Oftentimes, people profess certain religious beliefs in theory but do not live it. Lapwony Loka had a belief and lived it. If there is a good Catholic, Lapwony Loka was one. He not only went to all Catholic Schools, but he also got married on Easter in 1970 to Agatha Akello who loved him and cared for him through good and bad times till his last day. Throughout his career, he was based in Catholic schools and brought up his children in the same Church. As a professional, Lapwony Loka was known to be kind, generous, compassionate, gentle, honest, and down to earth. He was also a man of great courage. Even in the face of death, he continued to pray and hope for his full recovery. Obviously, his character was shaped by a strong home upbringing as well as his religious conviction. 

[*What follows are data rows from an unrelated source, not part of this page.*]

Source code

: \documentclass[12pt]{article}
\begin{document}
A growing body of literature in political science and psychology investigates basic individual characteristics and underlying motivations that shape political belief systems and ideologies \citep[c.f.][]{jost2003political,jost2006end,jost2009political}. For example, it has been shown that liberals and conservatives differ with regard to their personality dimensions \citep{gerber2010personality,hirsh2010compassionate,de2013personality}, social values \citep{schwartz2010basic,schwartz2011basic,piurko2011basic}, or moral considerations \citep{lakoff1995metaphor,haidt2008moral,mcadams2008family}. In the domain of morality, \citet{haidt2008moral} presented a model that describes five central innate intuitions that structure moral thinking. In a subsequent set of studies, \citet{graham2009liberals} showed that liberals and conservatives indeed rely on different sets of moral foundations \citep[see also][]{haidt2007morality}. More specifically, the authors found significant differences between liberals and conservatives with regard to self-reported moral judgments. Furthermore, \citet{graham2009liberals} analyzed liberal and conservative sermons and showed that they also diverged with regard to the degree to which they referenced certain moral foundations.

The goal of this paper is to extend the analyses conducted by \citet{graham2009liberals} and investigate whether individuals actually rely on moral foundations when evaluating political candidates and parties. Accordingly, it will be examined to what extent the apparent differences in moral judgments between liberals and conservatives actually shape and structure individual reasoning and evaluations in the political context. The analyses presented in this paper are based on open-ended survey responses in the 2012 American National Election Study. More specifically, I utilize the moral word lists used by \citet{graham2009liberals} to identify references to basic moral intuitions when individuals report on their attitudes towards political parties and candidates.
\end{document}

It must have been in recognition of his high integrity, humility, morality, respect, empathy, truthfulness, and a keen sense of fairness which led him to be appointed as the Deputy Headmaster of his alma matter as well as the overall in-charge of secondary school examination coordinator . Though, one may not agree with his religious belief, one cannot help but acknowledge and respect him for living according to his faith-something which is rare these days. The big lesson here is not to necessarily to encourage anyone to embrace Lawony Loka's faith, but rather to live faithfully by whatever socially acceptable principles one chooses so long as they are not harmful to other creatures inhabiting this earth.

Although, he has left us, Lapwony Loka has left an indelible legacy. He was blessed with children who are now professionals in various fields. At the risk of being partial, Loka Video Library and Disco System, well known in northern Uganda, are produced by a company founded by Lapwony Loka’s children. Apart from his children, he has also left many persons whom he had taught directly or mentored. They are now serving in different professions in and outside Uganda. 

Though he is gone, Lapwony Loka’s departure can best be described by an apt African proverb which says, Ancestors never die until there is no one left to call their names. Therefore, his name will continue to live on.

In recognition of decades of service and dedication to the cause of education, the Right Reverend Vicar and Rector of Sacred Heart Major Seminary, Lacor, Monsignor Odong, is soliciting suggestions of how best we can celebrate and honor the late Mzee Lapwony Isaiah Lazaro Loka. So, please spread the word to his former students, colleagues, and friends. Suggestions can be submitted directly to the Headmaster of Sacred Heart Secondary School or to the Rt. Rev. Monsignor Odong of Sacred Heart Major Seminary, Lacor.

My sincere gratitude to goes to everyone who provided the necessary information for this article (Editor).